Thursday, November 8, 2012

The Gullible Young

I was all of 19 years old, and thought of myself as rather worldly what with 2 ½ years in the Navy already under my belt.  I had joined VP-8 a Navy Patrol Squadron with a dozen P2V5F aircraft the preceding August.  Our squadron was destined to be split up into three groups beginning in early January 1958.  Three aircraft and ¼ of the squadron personnel went to the Azore Islands.  An equal number of our members were scheduled to Argentia, Newfoundland, “The Rock”, while the remaining ½ remained in Quonset Point, Rhode Island, our home base.  After three months we were scheduled to rotate stations.

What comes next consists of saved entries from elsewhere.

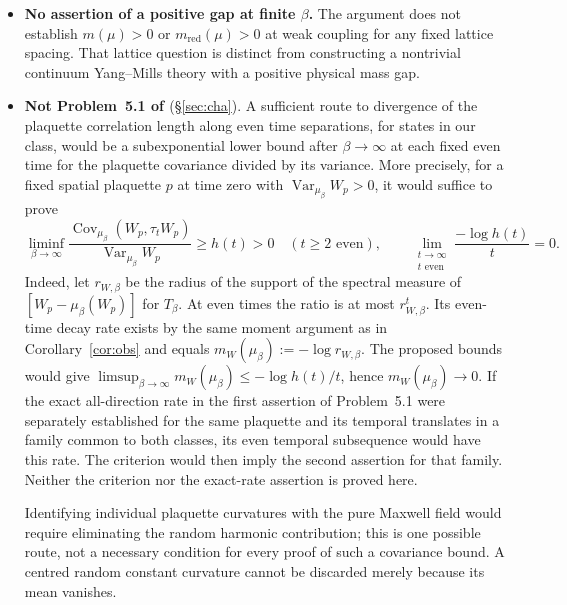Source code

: \documentclass[11pt,a4paper]{article}
\theoremstyle{plain}
\theoremstyle{definition}
\theoremstyle{remark}
\numberwithin{equation}{section}
\newcommand{\Var}{\operatorname{Var}}
\newcommand{\Cov}{\operatorname{Cov}}
\begin{document}
\begin{itemize}
The exponent $1/120$ is not claimed to be optimal for the method (Remark~\ref{rem:exponent}). The constants of the earlier fixed-box estimates (for instance $c_0$ in \S\ref{sec:S}) are still not effective; Theorem~\ref{thm:rate} does not use them.
\item \textbf{No assertion of a positive gap at finite $\beta$.}
The argument does not establish $m(\mu)>0$ or $m_{\mathrm{red}}(\mu)>0$ at weak coupling for any fixed lattice spacing.
That lattice question is distinct from constructing a nontrivial continuum Yang--Mills theory with a positive physical mass gap.
\item \textbf{Not Problem~5.1 of \cite{Cha18}} (\S\ref{sec:cha}).
A sufficient route to divergence of the plaquette correlation length along even time separations, for states in our class, would be a
subexponential lower bound after $\beta\to\infty$ at each fixed even time for the plaquette covariance divided by its variance.
More precisely, for a fixed spatial plaquette $p$ at time zero with $\Var_{\mu_\beta}W_p>0$, it would suffice to prove
\[
\liminf_{\beta\to\infty}
\frac{\Cov_{\mu_\beta}(W_p,\tau_tW_p)}{\Var_{\mu_\beta}W_p}\ge h(t)>0
\quad(t\ge2\text{ even}),\qquad
\lim_{\substack{t\to\infty\\t\text{ even}}}\frac{-\log h(t)}t=0.
\]
Indeed, let $r_{W,\beta}$ be the radius of the support of the spectral measure of $[W_p-\mu_\beta(W_p)]$ for $T_\beta$.
At even times the ratio is at most $r_{W,\beta}^t$. Its even-time decay rate exists by the same moment argument as in
Corollary~\ref{cor:obs} and equals $m_W(\mu_\beta):=-\log r_{W,\beta}$.
The proposed bounds would give $\limsup_{\beta\to\infty}m_W(\mu_\beta)\le-\log h(t)/t$, hence $m_W(\mu_\beta)\to0$.
If the exact all-direction rate in the first assertion of Problem~5.1 were separately established for the same plaquette and its
temporal translates in a family common to both classes, its even temporal subsequence would have this rate. The criterion would then
imply the second assertion for that family. Neither the criterion nor the exact-rate assertion is proved here.

Identifying individual plaquette curvatures with the pure Maxwell field would require eliminating the random harmonic contribution;
this is one possible route, not a necessary condition for every proof of such a covariance bound. A centred random constant curvature
cannot be discarded merely because its mean vanishes.


\end{itemize}
\end{document}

As a newer squadron member I was to remain at the home base during the first three month period.  However another squadron member with my exact rating was married and his wife was due to have a baby during the three month period so I agreed to take his place deploying to Argentia with the first group while he remained at our Quonset Point home base.
Little did I realize that for three months our enlisted personnel had nothing to do, but eat, sleep, and work.  There was no way to leave the base to go on any sort of liberty.  We worked whenever there was work to do.  The rest of the time we slept, ate, or played cards mostly.  The card playing most often was some sort of gambling, mostly poker of one sort or another.

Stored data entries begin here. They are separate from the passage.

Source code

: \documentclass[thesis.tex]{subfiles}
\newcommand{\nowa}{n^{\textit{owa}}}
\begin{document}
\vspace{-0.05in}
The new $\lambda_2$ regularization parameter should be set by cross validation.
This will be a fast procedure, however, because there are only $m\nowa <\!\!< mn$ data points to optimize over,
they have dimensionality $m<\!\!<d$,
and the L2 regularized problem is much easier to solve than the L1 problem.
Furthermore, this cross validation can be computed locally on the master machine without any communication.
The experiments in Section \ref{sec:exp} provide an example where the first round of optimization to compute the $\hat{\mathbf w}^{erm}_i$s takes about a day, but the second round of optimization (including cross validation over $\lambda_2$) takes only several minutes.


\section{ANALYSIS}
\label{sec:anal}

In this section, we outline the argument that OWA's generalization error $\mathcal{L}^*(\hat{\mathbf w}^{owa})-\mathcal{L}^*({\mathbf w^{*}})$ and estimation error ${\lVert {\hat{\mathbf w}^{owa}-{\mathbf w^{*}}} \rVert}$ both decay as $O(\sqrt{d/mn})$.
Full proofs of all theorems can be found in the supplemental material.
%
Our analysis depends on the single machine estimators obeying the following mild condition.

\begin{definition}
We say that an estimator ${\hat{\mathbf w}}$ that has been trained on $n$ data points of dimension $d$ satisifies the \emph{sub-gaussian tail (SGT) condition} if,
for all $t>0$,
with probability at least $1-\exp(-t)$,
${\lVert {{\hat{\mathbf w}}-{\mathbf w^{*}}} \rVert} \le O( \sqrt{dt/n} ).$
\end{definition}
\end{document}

So it was that one evening I was playing poker with several “friends”.  Four players were actually in the game while two or three others stood around watching.  A fellow that worked right in my own shop with me named Fitzpatrick was sitting across from me.  In a hand of five card draw I drew one card to the Ace, King, Jack, and Ten of hearts just because it didn’t cost much to do it.  Against all odds I drew the elusive Queen of hearts for a Royal Flush unbeatable hand.  Fitzpatrick after his draw held three aces and a pair of deuces.  Our betting began to escalate quite rapidly causing the other two players to drop out.  Another fellow that I knew quite well, named Alonzo, had been standing behind me for a long while.  Suddenly he grabbed the cards from my hand and threw them on the table face up with the garbled statement, “Lookee heah what dis boys got.”  This immediately caused me to win the hand, but with little in the pot versus what the potential win was.  I went on to lose my entire stake and had to quit shortly thereafter.
It was a very long time before I realized one day that Alonzo had been tipping off Fitzpatrick throughout the entire game that evening what I was holding.  When Fitz continued to bet against my Royal Flush Alonzo could not make Fitz understand to quit so took the action that he did.  Being young and gullible I always had to learn the hard way.